• **What this task involves**
Please write out exactly the lines of the data below from the line holding "purchase probabilities exactly." through the line holding "the change in", and leave out the rest.

----- Provided material -----

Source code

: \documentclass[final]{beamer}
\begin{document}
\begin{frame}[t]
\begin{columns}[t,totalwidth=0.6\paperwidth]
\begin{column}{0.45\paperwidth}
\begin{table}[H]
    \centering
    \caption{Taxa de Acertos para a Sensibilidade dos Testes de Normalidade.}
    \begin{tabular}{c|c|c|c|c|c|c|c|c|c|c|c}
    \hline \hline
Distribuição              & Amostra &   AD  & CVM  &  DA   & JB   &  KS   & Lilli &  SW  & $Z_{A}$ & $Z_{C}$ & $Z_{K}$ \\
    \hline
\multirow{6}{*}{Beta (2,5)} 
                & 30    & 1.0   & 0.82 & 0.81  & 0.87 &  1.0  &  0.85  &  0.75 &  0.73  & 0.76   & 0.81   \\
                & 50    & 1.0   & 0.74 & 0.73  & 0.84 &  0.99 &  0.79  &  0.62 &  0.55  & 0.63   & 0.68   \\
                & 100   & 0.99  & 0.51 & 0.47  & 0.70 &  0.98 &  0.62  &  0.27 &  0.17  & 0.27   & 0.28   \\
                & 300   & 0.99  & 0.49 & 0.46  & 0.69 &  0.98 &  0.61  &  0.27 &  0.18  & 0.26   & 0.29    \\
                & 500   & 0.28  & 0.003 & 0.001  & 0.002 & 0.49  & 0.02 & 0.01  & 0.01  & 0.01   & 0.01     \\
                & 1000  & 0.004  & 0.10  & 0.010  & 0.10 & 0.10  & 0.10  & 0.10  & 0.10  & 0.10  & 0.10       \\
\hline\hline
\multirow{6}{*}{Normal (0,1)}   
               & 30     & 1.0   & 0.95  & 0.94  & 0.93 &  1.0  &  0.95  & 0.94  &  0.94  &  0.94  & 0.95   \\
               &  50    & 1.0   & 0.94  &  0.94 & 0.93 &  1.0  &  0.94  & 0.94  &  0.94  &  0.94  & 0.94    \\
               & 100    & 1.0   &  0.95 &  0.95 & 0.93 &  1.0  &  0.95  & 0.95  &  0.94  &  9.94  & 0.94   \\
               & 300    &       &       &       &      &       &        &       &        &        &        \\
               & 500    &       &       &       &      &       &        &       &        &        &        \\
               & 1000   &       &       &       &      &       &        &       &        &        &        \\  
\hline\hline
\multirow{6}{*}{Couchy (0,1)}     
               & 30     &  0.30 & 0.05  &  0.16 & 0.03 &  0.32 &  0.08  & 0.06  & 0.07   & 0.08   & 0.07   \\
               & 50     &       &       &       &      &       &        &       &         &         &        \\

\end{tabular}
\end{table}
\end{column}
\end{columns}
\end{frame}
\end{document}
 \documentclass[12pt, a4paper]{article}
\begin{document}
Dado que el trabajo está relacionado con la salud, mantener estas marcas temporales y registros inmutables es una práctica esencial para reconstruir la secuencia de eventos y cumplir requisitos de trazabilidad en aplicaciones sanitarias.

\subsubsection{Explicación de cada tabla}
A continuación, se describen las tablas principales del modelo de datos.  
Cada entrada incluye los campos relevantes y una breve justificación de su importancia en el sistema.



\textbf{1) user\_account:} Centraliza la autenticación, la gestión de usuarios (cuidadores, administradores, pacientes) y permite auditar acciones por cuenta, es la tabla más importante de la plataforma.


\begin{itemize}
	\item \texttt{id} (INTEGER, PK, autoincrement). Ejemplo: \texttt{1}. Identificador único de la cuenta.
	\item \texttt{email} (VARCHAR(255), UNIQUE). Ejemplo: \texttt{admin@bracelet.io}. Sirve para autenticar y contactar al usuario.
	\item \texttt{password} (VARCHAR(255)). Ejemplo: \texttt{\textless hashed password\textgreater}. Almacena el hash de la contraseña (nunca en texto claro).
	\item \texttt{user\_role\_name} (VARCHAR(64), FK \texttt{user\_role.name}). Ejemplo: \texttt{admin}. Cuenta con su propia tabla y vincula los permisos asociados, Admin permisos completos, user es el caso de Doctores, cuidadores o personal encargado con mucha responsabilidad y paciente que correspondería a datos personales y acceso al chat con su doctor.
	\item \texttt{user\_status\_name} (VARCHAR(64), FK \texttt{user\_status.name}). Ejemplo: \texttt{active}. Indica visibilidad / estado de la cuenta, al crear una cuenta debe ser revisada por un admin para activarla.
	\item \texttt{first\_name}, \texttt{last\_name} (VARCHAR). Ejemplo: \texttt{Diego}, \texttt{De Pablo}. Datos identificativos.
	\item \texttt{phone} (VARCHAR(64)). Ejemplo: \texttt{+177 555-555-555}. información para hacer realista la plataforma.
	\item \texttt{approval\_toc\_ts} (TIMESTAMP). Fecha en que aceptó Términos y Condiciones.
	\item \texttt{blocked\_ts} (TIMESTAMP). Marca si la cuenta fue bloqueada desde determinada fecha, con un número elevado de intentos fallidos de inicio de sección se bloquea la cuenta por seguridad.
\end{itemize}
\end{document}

-----
----- Provided material -----

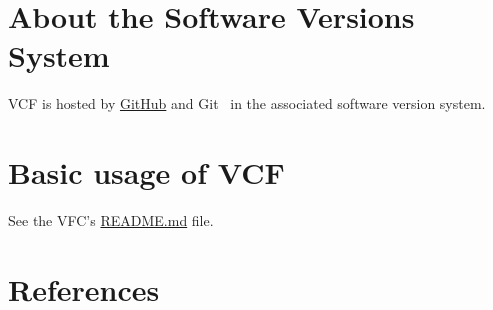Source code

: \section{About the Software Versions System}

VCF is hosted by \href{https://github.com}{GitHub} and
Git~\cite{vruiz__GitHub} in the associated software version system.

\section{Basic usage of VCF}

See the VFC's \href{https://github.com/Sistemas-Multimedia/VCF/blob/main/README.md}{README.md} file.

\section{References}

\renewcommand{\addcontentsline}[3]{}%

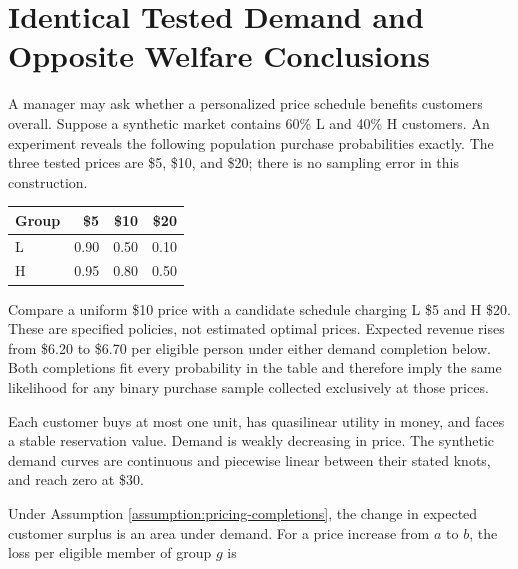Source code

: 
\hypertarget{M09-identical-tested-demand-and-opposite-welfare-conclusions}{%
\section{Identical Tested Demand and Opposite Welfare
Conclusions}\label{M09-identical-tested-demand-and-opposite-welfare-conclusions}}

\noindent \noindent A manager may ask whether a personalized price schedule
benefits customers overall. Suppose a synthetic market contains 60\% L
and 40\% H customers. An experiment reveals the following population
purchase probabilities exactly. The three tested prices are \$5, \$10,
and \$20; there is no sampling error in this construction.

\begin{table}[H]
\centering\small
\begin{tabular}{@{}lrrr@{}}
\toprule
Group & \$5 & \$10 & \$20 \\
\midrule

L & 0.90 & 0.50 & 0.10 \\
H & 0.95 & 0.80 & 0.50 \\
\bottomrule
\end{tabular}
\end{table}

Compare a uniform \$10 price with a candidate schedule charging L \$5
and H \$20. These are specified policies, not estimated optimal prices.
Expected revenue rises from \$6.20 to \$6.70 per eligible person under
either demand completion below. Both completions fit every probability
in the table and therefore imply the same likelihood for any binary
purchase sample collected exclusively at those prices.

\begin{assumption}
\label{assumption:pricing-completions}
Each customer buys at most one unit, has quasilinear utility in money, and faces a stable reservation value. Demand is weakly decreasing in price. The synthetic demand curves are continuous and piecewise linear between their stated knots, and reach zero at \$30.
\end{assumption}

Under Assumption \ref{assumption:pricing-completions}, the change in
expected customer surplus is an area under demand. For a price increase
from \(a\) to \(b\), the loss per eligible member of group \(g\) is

-----
----- Provided material -----

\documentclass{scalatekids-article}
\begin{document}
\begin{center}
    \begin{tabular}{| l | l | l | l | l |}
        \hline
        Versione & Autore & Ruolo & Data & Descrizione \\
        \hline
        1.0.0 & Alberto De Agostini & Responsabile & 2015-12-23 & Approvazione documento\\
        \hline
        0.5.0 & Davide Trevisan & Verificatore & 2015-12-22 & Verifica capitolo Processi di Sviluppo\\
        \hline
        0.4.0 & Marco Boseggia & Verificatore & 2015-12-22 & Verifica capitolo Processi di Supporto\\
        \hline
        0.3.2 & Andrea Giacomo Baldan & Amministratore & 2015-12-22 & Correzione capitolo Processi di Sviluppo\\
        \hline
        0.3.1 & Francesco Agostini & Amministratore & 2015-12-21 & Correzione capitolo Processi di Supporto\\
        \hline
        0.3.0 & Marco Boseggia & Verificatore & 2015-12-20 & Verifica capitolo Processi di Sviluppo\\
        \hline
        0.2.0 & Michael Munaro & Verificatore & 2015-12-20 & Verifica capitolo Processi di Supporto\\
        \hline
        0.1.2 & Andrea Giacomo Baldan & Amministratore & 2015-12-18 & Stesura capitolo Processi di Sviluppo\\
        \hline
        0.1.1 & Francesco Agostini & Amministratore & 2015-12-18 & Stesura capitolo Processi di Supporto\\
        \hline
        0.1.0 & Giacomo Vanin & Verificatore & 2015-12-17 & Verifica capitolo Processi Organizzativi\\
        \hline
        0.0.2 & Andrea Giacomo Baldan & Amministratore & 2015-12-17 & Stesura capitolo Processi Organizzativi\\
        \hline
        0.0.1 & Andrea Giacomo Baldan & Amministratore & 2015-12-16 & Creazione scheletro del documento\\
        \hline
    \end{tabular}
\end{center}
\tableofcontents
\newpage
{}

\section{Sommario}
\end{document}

-----

• **Output below**
purchase probabilities exactly. The three tested prices are \$5, \$10,
and \$20; there is no sampling error in this construction.

\begin{table}[H]
\centering\small
\begin{tabular}{@{}lrrr@{}}
\toprule
Group & \$5 & \$10 & \$20 \\
\midrule

L & 0.90 & 0.50 & 0.10 \\
H & 0.95 & 0.80 & 0.50 \\
\bottomrule
\end{tabular}
\end{table}

Compare a uniform \$10 price with a candidate schedule charging L \$5
and H \$20. These are specified policies, not estimated optimal prices.
Expected revenue rises from \$6.20 to \$6.70 per eligible person under
either demand completion below. Both completions fit every probability
in the table and therefore imply the same likelihood for any binary
purchase sample collected exclusively at those prices.

\begin{assumption}
\label{assumption:pricing-completions}
Each customer buys at most one unit, has quasilinear utility in money, and faces a stable reservation value. Demand is weakly decreasing in price. The synthetic demand curves are continuous and piecewise linear between their stated knots, and reach zero at \$30.
\end{assumption}

Under Assumption \ref{assumption:pricing-completions}, the change in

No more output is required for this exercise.